No images, please. Copy each entry below exactly as it reads.

Information provided —
-------------------------
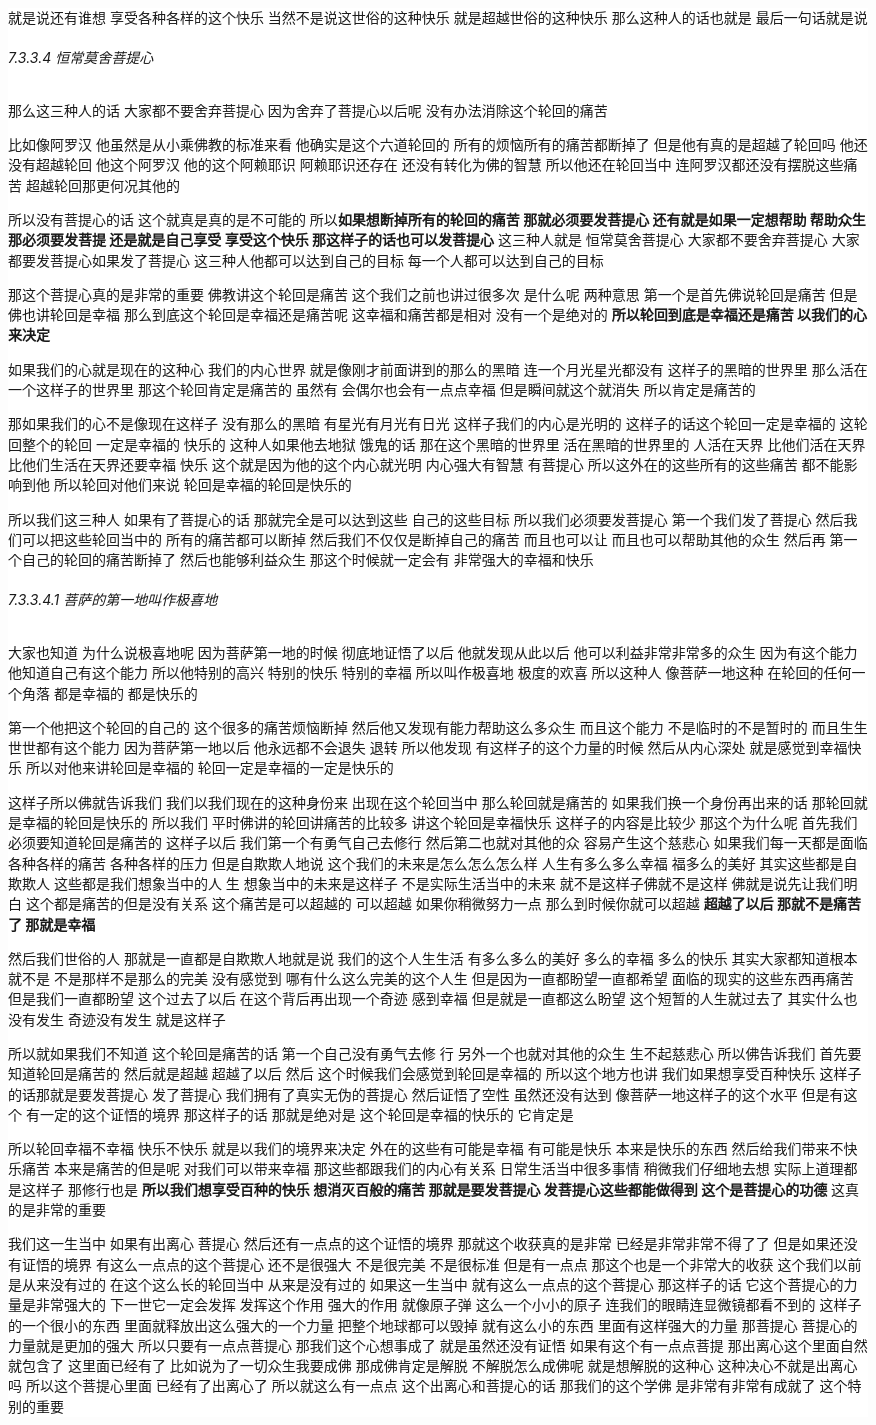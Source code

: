 就是说还有谁想 享受各种各样的这个快乐 当然不是说这世俗的这种快乐 就是超越世俗的这种快乐 那么这种人的话也就是 最后一句话就是说

###### 7.3.3.4 恒常莫舍菩提心

那么这三种人的话 大家都不要舍弃菩提心 因为舍弃了菩提心以后呢 没有办法消除这个轮回的痛苦

比如像阿罗汉 他虽然是从小乘佛教的标准来看 他确实是这个六道轮回的 所有的烦恼所有的痛苦都断掉了 但是他有真的是超越了轮回吗 他还没有超越轮回 他这个阿罗汉 他的这个阿赖耶识 阿赖耶识还存在 还没有转化为佛的智慧 所以他还在轮回当中 连阿罗汉都还没有摆脱这些痛苦 超越轮回那更何况其他的

所以没有菩提心的话 这个就真是真的是不可能的 所以**如果想断掉所有的轮回的痛苦 那就必须要发菩提心 还有就是如果一定想帮助 帮助众生那必须要发菩提 还是就是自己享受 享受这个快乐 那这样子的话也可以发菩提心** 这三种人就是 恒常莫舍菩提心 大家都不要舍弃菩提心 大家都要发菩提心如果发了菩提心 这三种人他都可以达到自己的目标 每一个人都可以达到自己的目标

那这个菩提心真的是非常的重要 佛教讲这个轮回是痛苦 这个我们之前也讲过很多次 是什么呢 两种意思 第一个是首先佛说轮回是痛苦 但是佛也讲轮回是幸福 那么到底这个轮回是幸福还是痛苦呢 这幸福和痛苦都是相对 没有一个是绝对的 **所以轮回到底是幸福还是痛苦 以我们的心来决定**

如果我们的心就是现在的这种心 我们的内心世界 就是像刚才前面讲到的那么的黑暗 连一个月光星光都没有 这样子的黑暗的世界里 那么活在一个这样子的世界里 那这个轮回肯定是痛苦的 虽然有 会偶尔也会有一点点幸福 但是瞬间就这个就消失 所以肯定是痛苦的

那如果我们的心不是像现在这样子 没有那么的黑暗 有星光有月光有日光 这样子我们的内心是光明的 这样子的话这个轮回一定是幸福的 这轮回整个的轮回 一定是幸福的 快乐的 这种人如果他去地狱 饿鬼的话 那在这个黑暗的世界里 活在黑暗的世界里的 人活在天界 比他们活在天界 比他们生活在天界还要幸福 快乐 这个就是因为他的这个内心就光明 内心强大有智慧 有菩提心 所以这外在的这些所有的这些痛苦 都不能影响到他 所以轮回对他们来说 轮回是幸福的轮回是快乐的

所以我们这三种人 如果有了菩提心的话 那就完全是可以达到这些 自己的这些目标 所以我们必须要发菩提心 第一个我们发了菩提心 然后我们可以把这些轮回当中的 所有的痛苦都可以断掉 然后我们不仅仅是断掉自己的痛苦 而且也可以让 而且也可以帮助其他的众生 然后再 第一个自己的轮回的痛苦断掉了 然后也能够利益众生 那这个时候就一定会有 非常强大的幸福和快乐

###### 7.3.3.4.1 菩萨的第一地叫作极喜地  

大家也知道 为什么说极喜地呢 因为菩萨第一地的时候 彻底地证悟了以后 他就发现从此以后 他可以利益非常非常多的众生 因为有这个能力 他知道自己有这个能力 所以他特别的高兴 特别的快乐 特别的幸福 所以叫作极喜地 极度的欢喜 所以这种人 像菩萨一地这种 在轮回的任何一个角落 都是幸福的 都是快乐的

第一个他把这个轮回的自己的 这个很多的痛苦烦恼断掉 然后他又发现有能力帮助这么多众生 而且这个能力 不是临时的不是暂时的 而且生生世世都有这个能力 因为菩萨第一地以后 他永远都不会退失 退转 所以他发现 有这样子的这个力量的时候 然后从内心深处 就是感觉到幸福快乐 所以对他来讲轮回是幸福的 轮回一定是幸福的一定是快乐的

这样子所以佛就告诉我们 我们以我们现在的这种身份来 出现在这个轮回当中 那么轮回就是痛苦的 如果我们换一个身份再出来的话 那轮回就是幸福的轮回是快乐的 所以我们 平时佛讲的轮回讲痛苦的比较多 讲这个轮回是幸福快乐 这样子的内容是比较少 那这个为什么呢 首先我们必须要知道轮回是痛苦的 这样子以后 我们第一个有勇气自己去修行 然后第二也就对其他的众 容易产生这个慈悲心 如果我们每一天都是面临 各种各样的痛苦 各种各样的压力 但是自欺欺人地说 这个我们的未来是怎么怎么怎么样 人生有多么多么幸福 福多么的美好 其实这些都是自欺欺人 这些都是我们想象当中的人 生 想象当中的未来是这样子 不是实际生活当中的未来 就不是这样子佛就不是这样 佛就是说先让我们明白 这个都是痛苦的但是没有关系 这个痛苦是可以超越的 可以超越 如果你稍微努力一点 那么到时候你就可以超越 **超越了以后 那就不是痛苦了 那就是幸福**

然后我们世俗的人 那就是一直都是自欺欺人地就是说 我们的这个人生生活 有多么多么的美好 多么的幸福 多么的快乐 其实大家都知道根本就不是 不是那样不是那么的完美 没有感觉到 哪有什么这么完美的这个人生 但是因为一直都盼望一直都希望 面临的现实的这些东西再痛苦 但是我们一直都盼望 这个过去了以后 在这个背后再出现一个奇迹 感到幸福 但是就是一直都这么盼望 这个短暂的人生就过去了 其实什么也没有发生 奇迹没有发生 就是这样子

所以就如果我们不知道 这个轮回是痛苦的话 第一个自己没有勇气去修 行 另外一个也就对其他的众生 生不起慈悲心 所以佛告诉我们 首先要知道轮回是痛苦的 然后就是超越 超越了以后 然后 这个时候我们会感觉到轮回是幸福的 所以这个地方也讲 我们如果想享受百种快乐 这样子的话那就是要发菩提心 发了菩提心 我们拥有了真实无伪的菩提心 然后证悟了空性 虽然还没有达到 像菩萨一地这样子的这个水平 但是有这个 有一定的这个证悟的境界 那这样子的话 那就是绝对是 这个轮回是幸福的快乐的 它肯定是

所以轮回幸福不幸福 快乐不快乐 就是以我们的境界来决定 外在的这些有可能是幸福 有可能是快乐 本来是快乐的东西 然后给我们带来不快乐痛苦 本来是痛苦的但是呢 对我们可以带来幸福 那这些都跟我们的内心有关系 日常生活当中很多事情 稍微我们仔细地去想 实际上道理都是这样子 那修行也是 **所以我们想享受百种的快乐 想消灭百般的痛苦 那就是要发菩提心 发菩提心这些都能做得到 这个是菩提心的功德** 这真的是非常的重要

我们这一生当中 如果有出离心 菩提心 然后还有一点点的这个证悟的境界 那就这个收获真的是非常 已经是非常非常不得了了 但是如果还没有证悟的境界 有这么一点点的这个菩提心 还不是很强大 不是很完美 不是很标准 但是有一点点 那这个也是一个非常大的收获 这个我们以前是从来没有过的 在这个这么长的轮回当中 从来是没有过的 如果这一生当中 就有这么一点点的这个菩提心 那这样子的话 它这个菩提心的力量是非常强大的 下一世它一定会发挥 发挥这个作用 强大的作用 就像原子弹 这么一个小小的原子 连我们的眼睛连显微镜都看不到的 这样子的一个很小的东西 里面就释放出这么强大的一个力量 把整个地球都可以毁掉 就有这么小的东西 里面有这样强大的力量 那菩提心 菩提心的力量就是更加的强大 所以只要有一点点菩提心 那我们这个心想事成了 就是虽然还没有证悟 如果有这个有一点点菩提 那出离心这个里面自然就包含了 这里面已经有了 比如说为了一切众生我要成佛 那成佛肯定是解脱 不解脱怎么成佛呢 就是想解脱的这种心 这种决心不就是出离心吗 所以这个菩提心里面 已经有了出离心了 所以就这么有一点点 这个出离心和菩提心的话 那我们的这个学佛 是非常有非常有成就了 这个特别的重要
-------------------------
Solution to this exercise —
Source code

: 就是说还有谁想 享受各种各样的这个快乐 当然不是说这世俗的这种快乐 就是超越世俗的这种快乐 那么这种人的话也就是 最后一句话就是说

###### 7.3.3.4 恒常莫舍菩提心

那么这三种人的话 大家都不要舍弃菩提心 因为舍弃了菩提心以后呢 没有办法消除这个轮回的痛苦

比如像阿罗汉 他虽然是从小乘佛教的标准来看 他确实是这个六道轮回的 所有的烦恼所有的痛苦都断掉了 但是他有真的是超越了轮回吗 他还没有超越轮回 他这个阿罗汉 他的这个阿赖耶识 阿赖耶识还存在 还没有转化为佛的智慧 所以他还在轮回当中 连阿罗汉都还没有摆脱这些痛苦 超越轮回那更何况其他的

所以没有菩提心的话 这个就真是真的是不可能的 所以**如果想断掉所有的轮回的痛苦 那就必须要发菩提心 还有就是如果一定想帮助 帮助众生那必须要发菩提 还是就是自己享受 享受这个快乐 那这样子的话也可以发菩提心** 这三种人就是 恒常莫舍菩提心 大家都不要舍弃菩提心 大家都要发菩提心如果发了菩提心 这三种人他都可以达到自己的目标 每一个人都可以达到自己的目标

那这个菩提心真的是非常的重要 佛教讲这个轮回是痛苦 这个我们之前也讲过很多次 是什么呢 两种意思 第一个是首先佛说轮回是痛苦 但是佛也讲轮回是幸福 那么到底这个轮回是幸福还是痛苦呢 这幸福和痛苦都是相对 没有一个是绝对的 **所以轮回到底是幸福还是痛苦 以我们的心来决定**

如果我们的心就是现在的这种心 我们的内心世界 就是像刚才前面讲到的那么的黑暗 连一个月光星光都没有 这样子的黑暗的世界里 那么活在一个这样子的世界里 那这个轮回肯定是痛苦的 虽然有 会偶尔也会有一点点幸福 但是瞬间就这个就消失 所以肯定是痛苦的

那如果我们的心不是像现在这样子 没有那么的黑暗 有星光有月光有日光 这样子我们的内心是光明的 这样子的话这个轮回一定是幸福的 这轮回整个的轮回 一定是幸福的 快乐的 这种人如果他去地狱 饿鬼的话 那在这个黑暗的世界里 活在黑暗的世界里的 人活在天界 比他们活在天界 比他们生活在天界还要幸福 快乐 这个就是因为他的这个内心就光明 内心强大有智慧 有菩提心 所以这外在的这些所有的这些痛苦 都不能影响到他 所以轮回对他们来说 轮回是幸福的轮回是快乐的

所以我们这三种人 如果有了菩提心的话 那就完全是可以达到这些 自己的这些目标 所以我们必须要发菩提心 第一个我们发了菩提心 然后我们可以把这些轮回当中的 所有的痛苦都可以断掉 然后我们不仅仅是断掉自己的痛苦 而且也可以让 而且也可以帮助其他的众生 然后再 第一个自己的轮回的痛苦断掉了 然后也能够利益众生 那这个时候就一定会有 非常强大的幸福和快乐

###### 7.3.3.4.1 菩萨的第一地叫作极喜地  

大家也知道 为什么说极喜地呢 因为菩萨第一地的时候 彻底地证悟了以后 他就发现从此以后 他可以利益非常非常多的众生 因为有这个能力 他知道自己有这个能力 所以他特别的高兴 特别的快乐 特别的幸福 所以叫作极喜地 极度的欢喜 所以这种人 像菩萨一地这种 在轮回的任何一个角落 都是幸福的 都是快乐的

第一个他把这个轮回的自己的 这个很多的痛苦烦恼断掉 然后他又发现有能力帮助这么多众生 而且这个能力 不是临时的不是暂时的 而且生生世世都有这个能力 因为菩萨第一地以后 他永远都不会退失 退转 所以他发现 有这样子的这个力量的时候 然后从内心深处 就是感觉到幸福快乐 所以对他来讲轮回是幸福的 轮回一定是幸福的一定是快乐的

这样子所以佛就告诉我们 我们以我们现在的这种身份来 出现在这个轮回当中 那么轮回就是痛苦的 如果我们换一个身份再出来的话 那轮回就是幸福的轮回是快乐的 所以我们 平时佛讲的轮回讲痛苦的比较多 讲这个轮回是幸福快乐 这样子的内容是比较少 那这个为什么呢 首先我们必须要知道轮回是痛苦的 这样子以后 我们第一个有勇气自己去修行 然后第二也就对其他的众 容易产生这个慈悲心 如果我们每一天都是面临 各种各样的痛苦 各种各样的压力 但是自欺欺人地说 这个我们的未来是怎么怎么怎么样 人生有多么多么幸福 福多么的美好 其实这些都是自欺欺人 这些都是我们想象当中的人 生 想象当中的未来是这样子 不是实际生活当中的未来 就不是这样子佛就不是这样 佛就是说先让我们明白 这个都是痛苦的但是没有关系 这个痛苦是可以超越的 可以超越 如果你稍微努力一点 那么到时候你就可以超越 **超越了以后 那就不是痛苦了 那就是幸福**

然后我们世俗的人 那就是一直都是自欺欺人地就是说 我们的这个人生生活 有多么多么的美好 多么的幸福 多么的快乐 其实大家都知道根本就不是 不是那样不是那么的完美 没有感觉到 哪有什么这么完美的这个人生 但是因为一直都盼望一直都希望 面临的现实的这些东西再痛苦 但是我们一直都盼望 这个过去了以后 在这个背后再出现一个奇迹 感到幸福 但是就是一直都这么盼望 这个短暂的人生就过去了 其实什么也没有发生 奇迹没有发生 就是这样子

所以就如果我们不知道 这个轮回是痛苦的话 第一个自己没有勇气去修 行 另外一个也就对其他的众生 生不起慈悲心 所以佛告诉我们 首先要知道轮回是痛苦的 然后就是超越 超越了以后 然后 这个时候我们会感觉到轮回是幸福的 所以这个地方也讲 我们如果想享受百种快乐 这样子的话那就是要发菩提心 发了菩提心 我们拥有了真实无伪的菩提心 然后证悟了空性 虽然还没有达到 像菩萨一地这样子的这个水平 但是有这个 有一定的这个证悟的境界 那这样子的话 那就是绝对是 这个轮回是幸福的快乐的 它肯定是

所以轮回幸福不幸福 快乐不快乐 就是以我们的境界来决定 外在的这些有可能是幸福 有可能是快乐 本来是快乐的东西 然后给我们带来不快乐痛苦 本来是痛苦的但是呢 对我们可以带来幸福 那这些都跟我们的内心有关系 日常生活当中很多事情 稍微我们仔细地去想 实际上道理都是这样子 那修行也是 **所以我们想享受百种的快乐 想消灭百般的痛苦 那就是要发菩提心 发菩提心这些都能做得到 这个是菩提心的功德** 这真的是非常的重要

我们这一生当中 如果有出离心 菩提心 然后还有一点点的这个证悟的境界 那就这个收获真的是非常 已经是非常非常不得了了 但是如果还没有证悟的境界 有这么一点点的这个菩提心 还不是很强大 不是很完美 不是很标准 但是有一点点 那这个也是一个非常大的收获 这个我们以前是从来没有过的 在这个这么长的轮回当中 从来是没有过的 如果这一生当中 就有这么一点点的这个菩提心 那这样子的话 它这个菩提心的力量是非常强大的 下一世它一定会发挥 发挥这个作用 强大的作用 就像原子弹 这么一个小小的原子 连我们的眼睛连显微镜都看不到的 这样子的一个很小的东西 里面就释放出这么强大的一个力量 把整个地球都可以毁掉 就有这么小的东西 里面有这样强大的力量 那菩提心 菩提心的力量就是更加的强大 所以只要有一点点菩提心 那我们这个心想事成了 就是虽然还没有证悟 如果有这个有一点点菩提 那出离心这个里面自然就包含了 这里面已经有了 比如说为了一切众生我要成佛 那成佛肯定是解脱 不解脱怎么成佛呢 就是想解脱的这种心 这种决心不就是出离心吗 所以这个菩提心里面 已经有了出离心了 所以就这么有一点点 这个出离心和菩提心的话 那我们的这个学佛 是非常有非常有成就了 这个特别的重要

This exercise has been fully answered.